§ 12603. Merchant banks
(a) A merchant bank is a financial institution organized under the provisions of this
title whose activities are generally limited to lending and investing. Deposit activity
is prohibited. Unless otherwise indicated in this chapter, a merchant bank has all
the powers, duties, and obligations of a financial institution under this title. As
one of the purposes of merchant banks is to provide needed capital or investments
to businesses that may be impermissible or imprudent for depository financial institutions,
its lending and investment activities are less restricted. Except as provided in this
section, a merchant bank has all the powers of and is entitled to engage in the business
of a financial institution, including powers with respect to investments, loans, and
transactions.
(b) A merchant bank may not solicit, receive, or accept money or its equivalent on deposit
as a regular business within the meaning of subdivision 11101(11) of this title or engage in deposit-like activities as determined by the Commissioner.

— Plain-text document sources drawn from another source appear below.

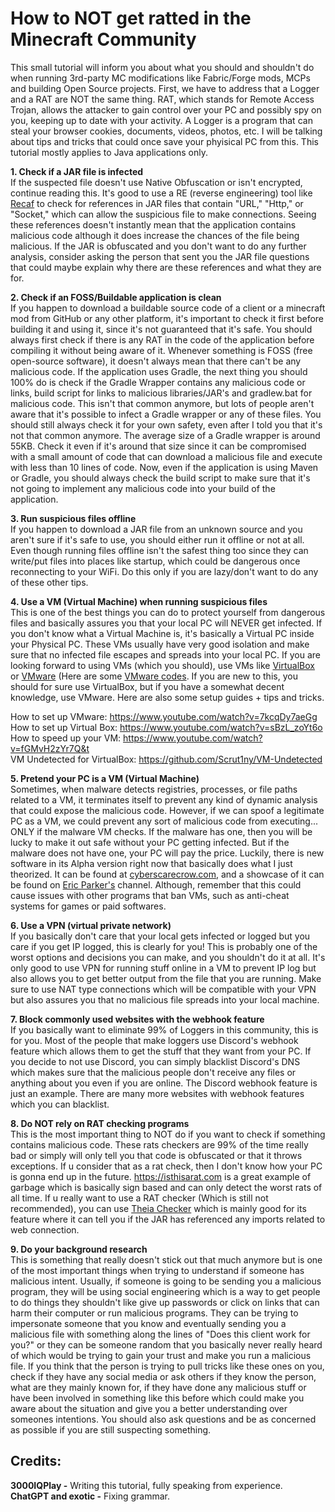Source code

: # How to NOT get ratted in the Minecraft Community

This small tutorial will inform you about what you should and shouldn't do when running 3rd-party MC modifications like Fabric/Forge mods, MCPs and building Open Source projects. First, we have to address that a Logger and a RAT are NOT the same thing. RAT, which stands for Remote Access Trojan, allows the attacker to gain control over your PC and possibly spy on you, keeping up to date with your activity. A Logger is a program that can steal your browser cookies, documents, videos, photos, etc. I will be talking about tips and tricks that could once save your phyisical PC from this. This tutorial mostly applies to Java applications only.

**1. Check if a JAR file is infected** <br>
If the suspected file doesn't use Native Obfuscation or isn't encrypted, continue reading this. It's good to use a RE (reverse engineering) tool like [Recaf](https://github.com/Col-E/Recaf) to check for references in JAR files that contain "URL," "Http," or "Socket," which can allow the suspicious file to make connections. Seeing these references doesn't instantly mean that the application contains malicious code although it does increase the chances of the file being malicious. If the JAR is obfuscated and you don't want to do any further analysis, consider asking the person that sent you the JAR file questions that could maybe explain why there are these references and what they are for.

**2. Check if an FOSS/Buildable application is clean** <br>
If you happen to download a buildable source code of a client or a minecraft mod from GitHub or any other platform, it's important to check it first before building it and using it, since it's not guaranteed that it's safe. You should always first check if there is any RAT in the code of the application before compiling it without being aware of it. Whenever something is FOSS (free open-source software), it doesn't always mean that there can't be any malicious code. If the application uses Gradle, the next thing you should 100% do is check if the Gradle Wrapper  contains any malicious code or links, build script for links to malicious libraries/JAR's and gradlew.bat for malicious code. This isn't that common anymore, but lots of people aren't aware that it's possible to infect a Gradle wrapper or any of these files. You should still always check it for your own safety, even after I told you that it's not that common anymore. The average size of a Gradle wrapper is around 55KB. Check it even if it's around that size since it can be compromised with a small amount of code that can download a malicious file and execute with less than 10 lines of code. Now, even if the application is using Maven or Gradle, you should always check the build script to make sure that it's not going to implement any malicious code into your build of the application.

**3. Run suspicious files offline** <br>
If you happen to download a JAR file from an unknown source and you aren't sure if it's safe to use, you should either run it offline or not at all. Even though running files offline isn't the safest thing too since they can write/put files into places like startup, which could be dangerous once reconnecting to your WiFi. Do this only if you are lazy/don't want to do any of these other tips.

**4. Use a VM (Virtual Machine) when running suspicious files** <br>
This is one of the best things you can do to protect yourself from dangerous files and basically assures you that your local PC will NEVER get infected. If you don't know what a Virtual Machine is, it's basically a Virtual PC inside your Physical PC. These VMs usually have very good isolation and make sure that no infected file escapes and spreads into your local PC. If you are looking forward to using VMs (which you should), use VMs like [VirtualBox](https://www.virtualbox.org) or [VMware](https://www.vmware.com) (Here are some [VMware codes](https://gist.github.com/PurpleVibe32/30a802c3c8ec902e1487024cdea26251). If you are new to this, you should for sure use VirtualBox, but if you have a somewhat decent knowledge, use VMware. Here are also some setup guides + tips and tricks.

How to set up VMware: https://www.youtube.com/watch?v=7kcqDy7aeGg <br>
How to set up Virtual Box: https://www.youtube.com/watch?v=sBzL_zoYt6o <br>
How to speed up your VM: https://www.youtube.com/watch?v=fGMvH2zYr7Q&t <br>
VM Undetected for VirtualBox: https://github.com/Scrut1ny/VM-Undetected <br>

**5. Pretend your PC is a VM (Virtual Machine)** <br>
Sometimes, when malware detects registries, processes, or file paths related to a VM, it terminates itself to prevent any kind of dynamic analysis that could expose the malicious code. However, if we can spoof a legitimate PC as a VM, we could prevent any sort of malicious code from executing... ONLY if the malware VM checks. If the malware has one, then you will be lucky to make it out safe without your PC getting infected. But if the malware does not have one, your PC will pay the price. Luckily, there is new software in its Alpha version right now that basically does what I just theorized. It can be found at [cyberscarecrow.com](https:/www.cyberscarecrow.com/), and a showcase of it can be found on [Eric Parker's](https://www.youtube.com/watch?v=zTOKEKQ8ITA) channel. Although, remember that this could cause issues with other programs that ban VMs, such as anti-cheat systems for games or paid softwares.

**6. Use a VPN (virtual private network)** <br>
If you basically don't care that your local gets infected or logged but you care if you get IP logged, this is clearly for you! This is probably one of the worst options and decisions you can make, and you shouldn't do it at all. It's only good to use VPN for running stuff online in a VM to prevent IP log but also allows you to get better output from the file that you are running. Make sure to use NAT type connections which will be compatible with your VPN but also assures you that no malicious file spreads into your local machine.

**7. Block commonly used websites with the webhook feature** <br>
If you basically want to eliminate 99% of Loggers in this community, this is for you. Most of the people that make loggers use Discord's webhook feature which allows them to get the stuff that they want from your PC. If you decide to not use Discord, you can simply blacklist Discord's DNS which makes sure that the malicious people don't receive any files or anything about you even if you are online. The Discord webhook feature is just an example. There are many more websites with webhook features which you can blacklist.

**8. Do NOT rely on RAT checking programs** <br>
This is the most important thing to NOT do if you want to check if something contains malicious code. These rats checkers are 99% of the time really bad or simply will only tell you that code is obfuscated or that it throws exceptions. If u consider that as a rat check, then I don't know how your PC is gonna end up in the future. https://isthisarat.com is a great example of garbage which is basically sign based and can only detect the worst rats of all time. If u really want to use a RAT checker (Which is still not recommended), you can use [Theia Checker](https://github.com/Tigermouthbear/Theia) which is mainly good for its feature where it can tell you if the JAR has referenced any imports related to web connection.

**9. Do your background research** <br>
This is something that really doesn't stick out that much anymore but is one of the most important things when trying to understand if someone has malicious intent. Usually, if someone is going to be sending you a malicious program, they will be using social engineering which is a way to get people to do things they shouldn't like give up passwords or click on links that can harm their computer or run malicious programs. They can be trying to impersonate someone that you know and eventually sending you a malicious file with something along the lines of "Does this client work for you?" or they can be someone random that you basically never really heard of which would be trying to gain your trust and make you run a malicious file. If you think that the person is trying to pull tricks like these ones on you, check if they have any social media or ask others if they know the person, what are they mainly known for, if they have done any malicious stuff or have been involved in something like this before which could make you aware about the situation and give you a better understanding over someones intentions. You should also ask questions and be as concerned as possible if you are still suspecting something.

## Credits: <br>
**3000IQPlay -** Writing this tutorial, fully speaking from experience. <br>
**ChatGPT and exotic -** Fixing grammar. <br>
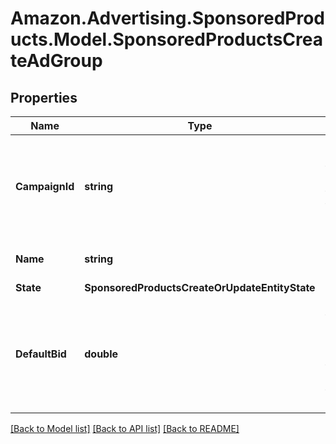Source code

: # Amazon.Advertising.SponsoredProducts.Model.SponsoredProductsCreateAdGroup

## Properties

Name | Type | Description | Notes
------------ | ------------- | ------------- | -------------
**CampaignId** | **string** | The identifier of the campaign to which the keyword is associated. | 
**Name** | **string** | The name of the ad group. | 
**State** | **SponsoredProductsCreateOrUpdateEntityState** |  | 
**DefaultBid** | **double** | A bid value for use when no bid is specified for keywords in the ad group. | 

[[Back to Model list]](../README.md#documentation-for-models) [[Back to API list]](../README.md#documentation-for-api-endpoints) [[Back to README]](../README.md)


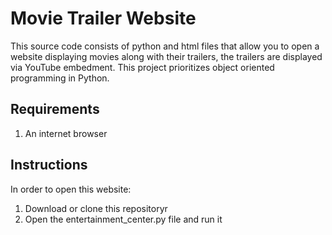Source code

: # Movie Trailer Website

This source code consists of python and html files that allow you to open a website displaying movies
along with their trailers, the trailers are displayed via YouTube embedment. This project prioritizes
object oriented programming in Python.

## Requirements
1. An internet browser

## Instructions
In order to open this website:
1. Download or clone this repositoryr
1. Open the entertainment_center.py file and run it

A merchant
bank may deposit cash, whether constituting principal or income, in any financial
institution, whether within or outside this State, if the account is held either in
the name of the customer to which the cash belongs or in the name of the merchant
bank and is composed entirely of cash belonging to the customer, the respective contributions
of which are reflected in the books and records of the merchant bank.
(c) A merchant bank may issue drafts drawn on itself in the form of treasurer’s or cashier’s
checks.
(d) No merchant bank shall engage in business as a merchant bank in this State without
first obtaining a certificate of authority from the Commissioner pursuant to this
section and sections 11703 and 12103 of this title.
(e) The organizational documents of a merchant bank that are filed with the Secretary
of State shall contain the following statement: “This organization is subject to the
Vermont law on merchant banks, 8 V.S.A. § 12603, and does not have the power to solicit, receive, or accept money or its equivalent
on deposit.” This statement in the organizational documents of a merchant bank may
not be amended.
(f) The minimum amount of initial capital for a merchant bank is $1,000,000.00, all of
which shall be common stock or equity interest in the merchant bank. A merchant bank
may use qualified subordinated debt or senior debt as part of its capital structure
above $1,000,000.00, provided that the amount of subordinated debt or senior debt
used as capital above $1,000,000.00 is not greater than the amount of common stock
or equity interest used as capital above $1,000,000.00. The Commissioner, in his or
her discretion, may increase the minimum capital required for a merchant bank.
(g) A merchant bank shall maintain minimum capital in accordance with section 14104 of this title. The Commissioner may establish different standards for merchant banks than for other
financial institutions organized under this title. The minimum capital standards for
a merchant bank may not be less than a level equal to 150 percent of the tier 1 risk-based
capital and 150 percent of total risk-based capital established from time to time
by the Board of Governors of the Federal Reserve System for a well-capitalized bank.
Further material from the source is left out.